> ACTION ITEM
Please tally the lines below that contain the string "claimstatus" and reply with that figure only.

(Stored data entries)
================

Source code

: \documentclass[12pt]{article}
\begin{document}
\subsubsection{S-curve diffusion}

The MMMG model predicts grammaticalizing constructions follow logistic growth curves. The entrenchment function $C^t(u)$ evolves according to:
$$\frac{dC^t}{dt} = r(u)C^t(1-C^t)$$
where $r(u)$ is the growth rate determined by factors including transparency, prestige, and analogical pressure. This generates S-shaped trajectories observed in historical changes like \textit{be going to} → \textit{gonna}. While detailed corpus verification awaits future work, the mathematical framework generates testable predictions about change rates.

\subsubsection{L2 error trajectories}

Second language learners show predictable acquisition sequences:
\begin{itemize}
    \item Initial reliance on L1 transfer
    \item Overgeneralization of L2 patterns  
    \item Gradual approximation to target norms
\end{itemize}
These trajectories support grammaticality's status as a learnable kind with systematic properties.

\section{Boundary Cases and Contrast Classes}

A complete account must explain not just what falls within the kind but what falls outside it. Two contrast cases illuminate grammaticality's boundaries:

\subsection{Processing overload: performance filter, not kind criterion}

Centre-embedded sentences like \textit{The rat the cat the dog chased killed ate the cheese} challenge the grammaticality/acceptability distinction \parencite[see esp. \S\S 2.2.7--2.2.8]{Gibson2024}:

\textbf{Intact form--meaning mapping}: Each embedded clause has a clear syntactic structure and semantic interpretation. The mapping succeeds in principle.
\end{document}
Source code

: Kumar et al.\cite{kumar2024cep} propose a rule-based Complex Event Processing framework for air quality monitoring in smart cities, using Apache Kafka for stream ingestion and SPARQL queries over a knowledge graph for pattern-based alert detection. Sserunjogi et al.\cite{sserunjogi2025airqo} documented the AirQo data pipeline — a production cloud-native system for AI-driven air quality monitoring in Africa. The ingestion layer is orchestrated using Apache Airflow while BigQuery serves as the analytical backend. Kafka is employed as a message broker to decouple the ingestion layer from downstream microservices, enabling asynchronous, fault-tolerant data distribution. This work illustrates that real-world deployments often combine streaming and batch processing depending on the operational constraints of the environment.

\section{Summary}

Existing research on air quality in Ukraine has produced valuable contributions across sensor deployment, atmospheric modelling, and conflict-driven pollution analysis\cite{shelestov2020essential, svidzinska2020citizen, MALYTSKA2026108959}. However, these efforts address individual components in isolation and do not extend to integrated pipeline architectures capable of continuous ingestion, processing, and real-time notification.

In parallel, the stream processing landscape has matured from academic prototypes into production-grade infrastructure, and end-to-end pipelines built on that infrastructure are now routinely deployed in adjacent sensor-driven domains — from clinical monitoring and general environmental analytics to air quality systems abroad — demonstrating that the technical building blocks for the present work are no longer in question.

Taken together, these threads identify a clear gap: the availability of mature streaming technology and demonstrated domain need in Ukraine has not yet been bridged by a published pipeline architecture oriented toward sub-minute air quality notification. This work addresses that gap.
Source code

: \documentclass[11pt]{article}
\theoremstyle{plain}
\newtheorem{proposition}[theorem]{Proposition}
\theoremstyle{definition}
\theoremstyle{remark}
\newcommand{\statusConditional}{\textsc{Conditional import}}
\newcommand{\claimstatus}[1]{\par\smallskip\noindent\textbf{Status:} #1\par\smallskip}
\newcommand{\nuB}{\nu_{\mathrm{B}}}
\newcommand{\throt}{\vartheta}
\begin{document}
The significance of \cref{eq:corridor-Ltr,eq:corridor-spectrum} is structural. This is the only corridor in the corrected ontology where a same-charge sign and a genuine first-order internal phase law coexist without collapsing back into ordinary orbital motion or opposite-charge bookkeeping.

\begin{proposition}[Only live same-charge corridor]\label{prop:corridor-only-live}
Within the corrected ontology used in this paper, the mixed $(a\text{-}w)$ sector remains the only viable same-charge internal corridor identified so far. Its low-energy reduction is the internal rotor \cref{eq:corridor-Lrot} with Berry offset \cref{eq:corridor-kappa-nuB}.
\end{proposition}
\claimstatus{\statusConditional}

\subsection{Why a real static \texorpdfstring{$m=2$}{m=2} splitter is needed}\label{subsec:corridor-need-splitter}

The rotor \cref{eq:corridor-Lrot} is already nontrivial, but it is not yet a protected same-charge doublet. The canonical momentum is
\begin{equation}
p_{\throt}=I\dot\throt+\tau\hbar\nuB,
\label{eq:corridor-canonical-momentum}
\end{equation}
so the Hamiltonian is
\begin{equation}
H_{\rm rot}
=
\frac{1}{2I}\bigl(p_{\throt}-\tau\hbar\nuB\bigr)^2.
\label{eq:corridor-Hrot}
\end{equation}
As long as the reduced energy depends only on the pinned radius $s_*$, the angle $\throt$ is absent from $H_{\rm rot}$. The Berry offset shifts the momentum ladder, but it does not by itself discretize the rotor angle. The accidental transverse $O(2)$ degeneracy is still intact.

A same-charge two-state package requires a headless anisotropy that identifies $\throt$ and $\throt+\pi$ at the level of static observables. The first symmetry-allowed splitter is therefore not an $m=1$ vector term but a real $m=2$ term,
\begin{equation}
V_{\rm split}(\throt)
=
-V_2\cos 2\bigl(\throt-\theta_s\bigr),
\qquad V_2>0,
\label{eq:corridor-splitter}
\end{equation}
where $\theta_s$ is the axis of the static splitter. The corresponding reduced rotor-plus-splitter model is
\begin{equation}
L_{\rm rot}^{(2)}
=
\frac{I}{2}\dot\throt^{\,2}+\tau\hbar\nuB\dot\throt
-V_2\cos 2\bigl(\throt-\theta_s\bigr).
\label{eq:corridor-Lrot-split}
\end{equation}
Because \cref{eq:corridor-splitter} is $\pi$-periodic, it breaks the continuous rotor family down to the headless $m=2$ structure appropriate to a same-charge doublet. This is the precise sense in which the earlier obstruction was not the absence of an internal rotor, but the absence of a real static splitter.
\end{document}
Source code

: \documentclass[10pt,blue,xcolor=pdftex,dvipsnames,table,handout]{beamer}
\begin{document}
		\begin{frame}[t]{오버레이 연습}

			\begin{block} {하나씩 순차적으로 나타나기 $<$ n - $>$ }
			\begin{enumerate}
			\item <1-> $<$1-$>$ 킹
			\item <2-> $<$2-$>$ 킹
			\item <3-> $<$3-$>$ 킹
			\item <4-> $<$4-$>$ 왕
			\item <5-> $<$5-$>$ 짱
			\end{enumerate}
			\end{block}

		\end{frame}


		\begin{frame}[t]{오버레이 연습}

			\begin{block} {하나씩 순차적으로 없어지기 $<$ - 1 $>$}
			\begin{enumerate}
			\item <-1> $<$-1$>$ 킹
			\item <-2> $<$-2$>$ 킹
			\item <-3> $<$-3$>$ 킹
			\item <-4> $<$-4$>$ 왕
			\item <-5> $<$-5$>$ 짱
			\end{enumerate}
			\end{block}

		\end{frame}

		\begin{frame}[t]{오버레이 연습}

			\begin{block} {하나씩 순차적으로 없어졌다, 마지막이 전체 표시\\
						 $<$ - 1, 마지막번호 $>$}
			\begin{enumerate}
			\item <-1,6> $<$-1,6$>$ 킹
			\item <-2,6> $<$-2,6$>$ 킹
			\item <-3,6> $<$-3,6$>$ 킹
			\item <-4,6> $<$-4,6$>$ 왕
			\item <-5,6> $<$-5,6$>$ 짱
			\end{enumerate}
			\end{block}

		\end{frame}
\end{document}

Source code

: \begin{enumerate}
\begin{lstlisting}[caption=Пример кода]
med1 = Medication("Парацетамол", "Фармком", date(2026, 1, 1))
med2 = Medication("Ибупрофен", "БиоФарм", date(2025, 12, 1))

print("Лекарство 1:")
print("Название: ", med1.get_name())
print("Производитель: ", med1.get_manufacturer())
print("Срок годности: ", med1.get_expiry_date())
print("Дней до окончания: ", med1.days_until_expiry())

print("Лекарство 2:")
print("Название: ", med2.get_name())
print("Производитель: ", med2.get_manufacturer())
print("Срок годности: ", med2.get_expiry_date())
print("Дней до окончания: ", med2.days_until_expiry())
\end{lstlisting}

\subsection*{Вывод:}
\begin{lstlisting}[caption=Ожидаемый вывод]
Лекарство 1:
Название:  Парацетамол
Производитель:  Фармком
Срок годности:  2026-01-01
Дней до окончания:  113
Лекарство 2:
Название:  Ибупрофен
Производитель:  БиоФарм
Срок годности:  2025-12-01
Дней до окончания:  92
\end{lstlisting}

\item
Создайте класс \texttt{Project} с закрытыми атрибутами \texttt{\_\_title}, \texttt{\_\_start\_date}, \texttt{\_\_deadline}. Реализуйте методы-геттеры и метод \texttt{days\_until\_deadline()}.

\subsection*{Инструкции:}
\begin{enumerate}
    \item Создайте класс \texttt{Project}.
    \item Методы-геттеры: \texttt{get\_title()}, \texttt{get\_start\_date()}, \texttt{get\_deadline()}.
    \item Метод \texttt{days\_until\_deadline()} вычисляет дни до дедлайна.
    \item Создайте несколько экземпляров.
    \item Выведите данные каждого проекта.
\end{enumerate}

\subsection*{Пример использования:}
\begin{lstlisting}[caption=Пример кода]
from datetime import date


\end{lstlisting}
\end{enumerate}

================

> FINISHED EXERCISE
2